INFORMATION:
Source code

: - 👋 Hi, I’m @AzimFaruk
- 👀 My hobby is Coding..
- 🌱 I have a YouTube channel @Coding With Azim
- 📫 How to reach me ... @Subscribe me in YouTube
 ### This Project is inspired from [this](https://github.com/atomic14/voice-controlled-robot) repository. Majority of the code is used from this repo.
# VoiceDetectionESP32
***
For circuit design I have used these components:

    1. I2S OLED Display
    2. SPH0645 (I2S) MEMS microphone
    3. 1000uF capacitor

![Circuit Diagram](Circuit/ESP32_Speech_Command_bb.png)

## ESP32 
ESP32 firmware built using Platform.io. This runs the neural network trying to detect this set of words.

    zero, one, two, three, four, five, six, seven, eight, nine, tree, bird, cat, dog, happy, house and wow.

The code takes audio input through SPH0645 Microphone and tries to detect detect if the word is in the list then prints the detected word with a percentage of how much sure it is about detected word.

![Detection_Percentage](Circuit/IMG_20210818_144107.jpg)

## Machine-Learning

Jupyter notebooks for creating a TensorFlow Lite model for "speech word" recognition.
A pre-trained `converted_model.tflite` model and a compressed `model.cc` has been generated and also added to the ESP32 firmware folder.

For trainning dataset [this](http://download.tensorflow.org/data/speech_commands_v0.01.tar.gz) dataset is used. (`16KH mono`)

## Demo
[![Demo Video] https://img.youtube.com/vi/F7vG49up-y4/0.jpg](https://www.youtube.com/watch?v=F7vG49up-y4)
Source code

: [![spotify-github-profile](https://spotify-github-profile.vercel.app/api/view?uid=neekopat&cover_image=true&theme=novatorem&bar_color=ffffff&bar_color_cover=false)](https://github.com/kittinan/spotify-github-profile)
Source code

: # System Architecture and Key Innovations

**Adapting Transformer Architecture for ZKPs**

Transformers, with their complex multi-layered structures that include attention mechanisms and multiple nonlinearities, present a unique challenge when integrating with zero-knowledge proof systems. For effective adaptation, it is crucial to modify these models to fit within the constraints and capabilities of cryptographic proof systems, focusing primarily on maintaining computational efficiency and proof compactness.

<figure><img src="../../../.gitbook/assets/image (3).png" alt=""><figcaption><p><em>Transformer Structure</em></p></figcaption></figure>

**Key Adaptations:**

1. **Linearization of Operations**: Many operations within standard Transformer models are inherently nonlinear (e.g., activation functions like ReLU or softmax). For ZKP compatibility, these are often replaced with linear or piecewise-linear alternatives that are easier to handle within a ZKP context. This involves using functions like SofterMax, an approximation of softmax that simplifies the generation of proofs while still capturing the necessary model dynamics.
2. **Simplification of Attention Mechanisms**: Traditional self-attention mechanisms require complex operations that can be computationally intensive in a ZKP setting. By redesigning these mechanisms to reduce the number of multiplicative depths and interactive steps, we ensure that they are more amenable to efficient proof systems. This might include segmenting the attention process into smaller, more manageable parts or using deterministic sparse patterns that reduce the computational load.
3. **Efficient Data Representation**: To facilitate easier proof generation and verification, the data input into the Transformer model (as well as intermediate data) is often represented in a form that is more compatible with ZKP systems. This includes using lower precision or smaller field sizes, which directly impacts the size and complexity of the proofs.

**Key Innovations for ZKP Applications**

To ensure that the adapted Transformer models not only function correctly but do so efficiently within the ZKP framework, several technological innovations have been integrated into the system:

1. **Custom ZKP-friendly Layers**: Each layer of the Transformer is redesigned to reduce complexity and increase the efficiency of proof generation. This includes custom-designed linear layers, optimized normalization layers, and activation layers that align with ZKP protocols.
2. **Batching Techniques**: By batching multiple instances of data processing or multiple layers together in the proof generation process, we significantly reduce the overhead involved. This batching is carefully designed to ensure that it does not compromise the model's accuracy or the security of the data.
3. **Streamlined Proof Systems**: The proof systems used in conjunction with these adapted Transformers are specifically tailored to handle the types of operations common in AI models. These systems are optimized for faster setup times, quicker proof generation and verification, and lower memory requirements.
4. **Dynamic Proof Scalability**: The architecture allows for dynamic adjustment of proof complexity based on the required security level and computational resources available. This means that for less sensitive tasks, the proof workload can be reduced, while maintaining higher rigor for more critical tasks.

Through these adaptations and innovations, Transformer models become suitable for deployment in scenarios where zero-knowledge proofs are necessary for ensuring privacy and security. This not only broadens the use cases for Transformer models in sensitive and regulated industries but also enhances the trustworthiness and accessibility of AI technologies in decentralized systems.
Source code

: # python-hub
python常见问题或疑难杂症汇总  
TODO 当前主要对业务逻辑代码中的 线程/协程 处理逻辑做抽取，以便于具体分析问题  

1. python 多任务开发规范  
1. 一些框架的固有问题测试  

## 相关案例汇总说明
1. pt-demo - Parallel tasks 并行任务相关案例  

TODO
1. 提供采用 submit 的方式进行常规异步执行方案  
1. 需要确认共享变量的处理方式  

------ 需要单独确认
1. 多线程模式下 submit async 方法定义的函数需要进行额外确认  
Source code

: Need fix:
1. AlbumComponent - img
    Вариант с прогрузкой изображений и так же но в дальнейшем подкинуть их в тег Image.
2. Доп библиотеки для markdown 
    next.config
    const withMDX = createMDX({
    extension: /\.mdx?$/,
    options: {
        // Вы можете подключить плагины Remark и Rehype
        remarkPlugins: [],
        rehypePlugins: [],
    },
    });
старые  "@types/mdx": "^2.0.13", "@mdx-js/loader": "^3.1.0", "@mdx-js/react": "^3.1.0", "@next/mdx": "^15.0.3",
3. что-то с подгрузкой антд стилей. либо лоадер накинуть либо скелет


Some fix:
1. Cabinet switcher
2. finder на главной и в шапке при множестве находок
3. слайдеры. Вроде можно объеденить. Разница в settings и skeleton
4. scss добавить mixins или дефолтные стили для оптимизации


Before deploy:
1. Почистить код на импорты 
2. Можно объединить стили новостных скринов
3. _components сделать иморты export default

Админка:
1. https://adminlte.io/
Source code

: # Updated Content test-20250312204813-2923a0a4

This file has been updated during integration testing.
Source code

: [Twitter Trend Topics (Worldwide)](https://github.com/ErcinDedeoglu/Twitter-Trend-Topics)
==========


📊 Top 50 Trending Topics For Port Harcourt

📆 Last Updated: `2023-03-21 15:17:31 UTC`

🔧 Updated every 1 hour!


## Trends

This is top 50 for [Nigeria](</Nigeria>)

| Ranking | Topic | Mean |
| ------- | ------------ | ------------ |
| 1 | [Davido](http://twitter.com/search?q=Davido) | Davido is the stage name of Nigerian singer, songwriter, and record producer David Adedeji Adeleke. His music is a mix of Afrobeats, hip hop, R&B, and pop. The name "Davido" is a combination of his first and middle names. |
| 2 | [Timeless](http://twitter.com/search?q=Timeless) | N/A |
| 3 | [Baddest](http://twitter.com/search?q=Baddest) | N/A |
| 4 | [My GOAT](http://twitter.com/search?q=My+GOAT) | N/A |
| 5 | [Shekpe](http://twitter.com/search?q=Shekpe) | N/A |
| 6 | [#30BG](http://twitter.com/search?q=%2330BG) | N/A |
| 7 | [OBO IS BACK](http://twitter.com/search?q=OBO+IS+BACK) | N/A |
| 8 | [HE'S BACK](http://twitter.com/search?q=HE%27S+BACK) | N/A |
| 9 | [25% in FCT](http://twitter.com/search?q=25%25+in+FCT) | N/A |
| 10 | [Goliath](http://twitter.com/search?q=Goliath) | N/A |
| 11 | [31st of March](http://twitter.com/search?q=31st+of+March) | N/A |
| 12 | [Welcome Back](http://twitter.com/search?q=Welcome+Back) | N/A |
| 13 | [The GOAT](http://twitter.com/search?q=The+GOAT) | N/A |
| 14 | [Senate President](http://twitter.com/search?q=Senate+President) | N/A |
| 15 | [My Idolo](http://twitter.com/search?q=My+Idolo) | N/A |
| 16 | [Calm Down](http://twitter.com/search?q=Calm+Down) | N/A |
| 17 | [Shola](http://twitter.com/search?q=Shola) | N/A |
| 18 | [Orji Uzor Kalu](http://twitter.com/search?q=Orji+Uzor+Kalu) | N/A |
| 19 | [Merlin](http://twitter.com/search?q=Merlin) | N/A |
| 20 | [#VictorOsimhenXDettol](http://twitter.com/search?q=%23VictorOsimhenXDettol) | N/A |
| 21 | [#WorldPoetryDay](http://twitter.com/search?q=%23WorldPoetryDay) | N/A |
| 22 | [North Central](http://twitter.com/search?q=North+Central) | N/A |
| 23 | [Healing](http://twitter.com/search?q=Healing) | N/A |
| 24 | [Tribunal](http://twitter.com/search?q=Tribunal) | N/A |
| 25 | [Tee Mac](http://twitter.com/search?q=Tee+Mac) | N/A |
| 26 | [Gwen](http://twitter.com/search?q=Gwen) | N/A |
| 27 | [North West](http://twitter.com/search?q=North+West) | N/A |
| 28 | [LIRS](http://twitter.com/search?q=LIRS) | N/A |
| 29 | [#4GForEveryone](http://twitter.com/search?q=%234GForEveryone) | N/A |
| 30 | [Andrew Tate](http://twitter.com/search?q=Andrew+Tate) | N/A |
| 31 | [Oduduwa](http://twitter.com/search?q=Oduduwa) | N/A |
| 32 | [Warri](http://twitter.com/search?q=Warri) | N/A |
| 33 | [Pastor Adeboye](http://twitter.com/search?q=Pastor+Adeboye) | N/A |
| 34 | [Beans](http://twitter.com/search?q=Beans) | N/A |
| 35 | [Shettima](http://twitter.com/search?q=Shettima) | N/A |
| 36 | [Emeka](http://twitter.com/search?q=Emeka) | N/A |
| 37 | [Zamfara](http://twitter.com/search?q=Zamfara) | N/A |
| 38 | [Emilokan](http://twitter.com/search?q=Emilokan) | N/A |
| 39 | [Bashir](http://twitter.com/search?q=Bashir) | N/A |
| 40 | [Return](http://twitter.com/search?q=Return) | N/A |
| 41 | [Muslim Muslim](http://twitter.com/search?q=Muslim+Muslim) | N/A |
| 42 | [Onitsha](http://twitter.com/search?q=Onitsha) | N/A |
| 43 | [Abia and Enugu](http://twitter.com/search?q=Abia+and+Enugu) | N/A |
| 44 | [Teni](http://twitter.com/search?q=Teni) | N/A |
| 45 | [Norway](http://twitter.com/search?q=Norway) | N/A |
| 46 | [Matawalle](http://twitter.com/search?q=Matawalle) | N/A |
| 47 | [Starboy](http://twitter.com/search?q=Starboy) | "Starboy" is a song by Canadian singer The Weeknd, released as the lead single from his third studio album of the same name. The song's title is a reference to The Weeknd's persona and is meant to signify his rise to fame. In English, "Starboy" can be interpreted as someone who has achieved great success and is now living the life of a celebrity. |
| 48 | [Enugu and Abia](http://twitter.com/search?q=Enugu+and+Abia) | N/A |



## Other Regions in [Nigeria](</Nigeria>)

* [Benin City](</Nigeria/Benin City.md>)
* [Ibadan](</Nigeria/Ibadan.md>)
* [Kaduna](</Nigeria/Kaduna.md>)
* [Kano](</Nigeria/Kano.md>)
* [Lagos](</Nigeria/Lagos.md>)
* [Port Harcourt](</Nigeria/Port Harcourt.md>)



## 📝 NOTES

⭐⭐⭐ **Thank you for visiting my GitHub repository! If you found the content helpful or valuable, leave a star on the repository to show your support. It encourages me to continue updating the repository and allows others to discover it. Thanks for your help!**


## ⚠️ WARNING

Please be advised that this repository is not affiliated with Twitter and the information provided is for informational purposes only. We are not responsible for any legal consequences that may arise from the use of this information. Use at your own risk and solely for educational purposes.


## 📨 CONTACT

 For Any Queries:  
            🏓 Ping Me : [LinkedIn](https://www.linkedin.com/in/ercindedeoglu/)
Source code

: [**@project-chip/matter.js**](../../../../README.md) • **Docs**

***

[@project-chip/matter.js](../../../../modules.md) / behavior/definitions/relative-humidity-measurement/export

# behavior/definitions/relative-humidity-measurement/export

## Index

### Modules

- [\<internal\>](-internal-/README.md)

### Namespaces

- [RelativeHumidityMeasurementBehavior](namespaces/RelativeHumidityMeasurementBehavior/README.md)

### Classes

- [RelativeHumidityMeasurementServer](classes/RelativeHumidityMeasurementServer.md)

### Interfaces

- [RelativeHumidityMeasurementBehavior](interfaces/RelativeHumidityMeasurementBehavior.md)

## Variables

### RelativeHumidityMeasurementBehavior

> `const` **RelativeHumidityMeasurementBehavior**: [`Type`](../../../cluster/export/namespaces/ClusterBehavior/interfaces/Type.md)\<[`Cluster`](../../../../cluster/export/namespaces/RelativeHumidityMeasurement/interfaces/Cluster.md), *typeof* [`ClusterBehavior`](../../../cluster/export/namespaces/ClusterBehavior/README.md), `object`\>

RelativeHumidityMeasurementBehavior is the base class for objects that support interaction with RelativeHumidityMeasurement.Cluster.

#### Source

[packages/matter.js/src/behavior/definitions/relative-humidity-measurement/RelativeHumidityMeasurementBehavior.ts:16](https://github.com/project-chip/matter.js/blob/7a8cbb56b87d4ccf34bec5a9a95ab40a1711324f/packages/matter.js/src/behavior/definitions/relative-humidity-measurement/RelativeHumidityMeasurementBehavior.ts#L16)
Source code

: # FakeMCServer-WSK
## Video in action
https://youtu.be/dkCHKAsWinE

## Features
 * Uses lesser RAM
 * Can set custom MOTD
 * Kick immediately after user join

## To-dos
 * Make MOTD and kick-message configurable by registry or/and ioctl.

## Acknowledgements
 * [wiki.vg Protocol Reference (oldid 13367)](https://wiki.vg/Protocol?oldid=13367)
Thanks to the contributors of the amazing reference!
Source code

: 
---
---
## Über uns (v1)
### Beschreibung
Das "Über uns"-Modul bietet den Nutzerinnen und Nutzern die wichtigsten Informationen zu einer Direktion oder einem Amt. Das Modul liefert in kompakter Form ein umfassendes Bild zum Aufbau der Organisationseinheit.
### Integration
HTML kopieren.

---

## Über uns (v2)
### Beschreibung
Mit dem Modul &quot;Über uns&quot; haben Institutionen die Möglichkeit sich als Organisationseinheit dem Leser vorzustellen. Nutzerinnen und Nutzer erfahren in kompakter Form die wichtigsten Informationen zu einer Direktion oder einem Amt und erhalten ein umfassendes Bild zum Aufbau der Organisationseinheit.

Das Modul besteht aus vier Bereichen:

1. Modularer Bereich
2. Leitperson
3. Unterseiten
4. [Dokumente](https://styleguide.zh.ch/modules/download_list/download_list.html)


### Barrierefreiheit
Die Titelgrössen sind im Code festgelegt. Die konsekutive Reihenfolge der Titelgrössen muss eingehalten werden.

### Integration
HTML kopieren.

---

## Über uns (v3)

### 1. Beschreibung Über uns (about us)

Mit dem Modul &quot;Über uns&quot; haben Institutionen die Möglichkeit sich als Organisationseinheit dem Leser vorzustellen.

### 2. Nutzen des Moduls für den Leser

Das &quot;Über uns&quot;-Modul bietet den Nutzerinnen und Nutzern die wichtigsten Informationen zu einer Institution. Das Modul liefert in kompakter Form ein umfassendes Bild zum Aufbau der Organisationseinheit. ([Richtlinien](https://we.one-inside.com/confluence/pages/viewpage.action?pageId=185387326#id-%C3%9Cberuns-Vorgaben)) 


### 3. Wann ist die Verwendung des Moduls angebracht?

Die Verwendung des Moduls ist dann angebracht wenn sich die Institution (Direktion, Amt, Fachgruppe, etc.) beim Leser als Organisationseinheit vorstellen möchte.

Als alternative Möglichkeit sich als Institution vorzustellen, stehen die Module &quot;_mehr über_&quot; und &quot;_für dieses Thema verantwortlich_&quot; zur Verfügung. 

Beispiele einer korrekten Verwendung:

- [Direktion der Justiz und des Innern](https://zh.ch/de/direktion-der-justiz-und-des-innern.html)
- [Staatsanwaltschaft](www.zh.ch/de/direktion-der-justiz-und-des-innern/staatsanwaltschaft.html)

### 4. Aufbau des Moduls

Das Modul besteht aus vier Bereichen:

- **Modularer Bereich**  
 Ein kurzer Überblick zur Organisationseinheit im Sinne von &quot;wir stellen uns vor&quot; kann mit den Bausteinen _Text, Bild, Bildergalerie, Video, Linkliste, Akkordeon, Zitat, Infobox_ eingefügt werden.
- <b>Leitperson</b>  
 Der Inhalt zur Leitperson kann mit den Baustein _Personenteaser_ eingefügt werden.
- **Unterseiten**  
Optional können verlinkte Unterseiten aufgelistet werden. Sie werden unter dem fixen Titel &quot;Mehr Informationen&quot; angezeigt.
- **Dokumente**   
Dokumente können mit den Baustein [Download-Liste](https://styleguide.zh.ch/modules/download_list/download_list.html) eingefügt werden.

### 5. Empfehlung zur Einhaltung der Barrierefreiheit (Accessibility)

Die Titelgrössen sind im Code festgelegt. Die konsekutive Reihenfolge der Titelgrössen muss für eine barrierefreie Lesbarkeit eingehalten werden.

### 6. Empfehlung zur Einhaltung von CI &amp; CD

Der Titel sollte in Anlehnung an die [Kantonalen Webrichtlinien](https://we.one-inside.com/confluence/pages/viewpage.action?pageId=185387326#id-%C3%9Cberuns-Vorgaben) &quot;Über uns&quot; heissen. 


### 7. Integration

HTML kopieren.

WORK REQUEST: Copy out every line in the listing where the word "allows" appears.

WRITTEN SOLUTION:
4. **Dynamic Proof Scalability**: The architecture allows for dynamic adjustment of proof complexity based on the required security level and computational resources available. This means that for less sensitive tasks, the proof workload can be reduced, while maintaining higher rigor for more critical tasks.
⭐⭐⭐ **Thank you for visiting my GitHub repository! If you found the content helpful or valuable, leave a star on the repository to show your support. It encourages me to continue updating the repository and allows others to discover it. Thanks for your help!**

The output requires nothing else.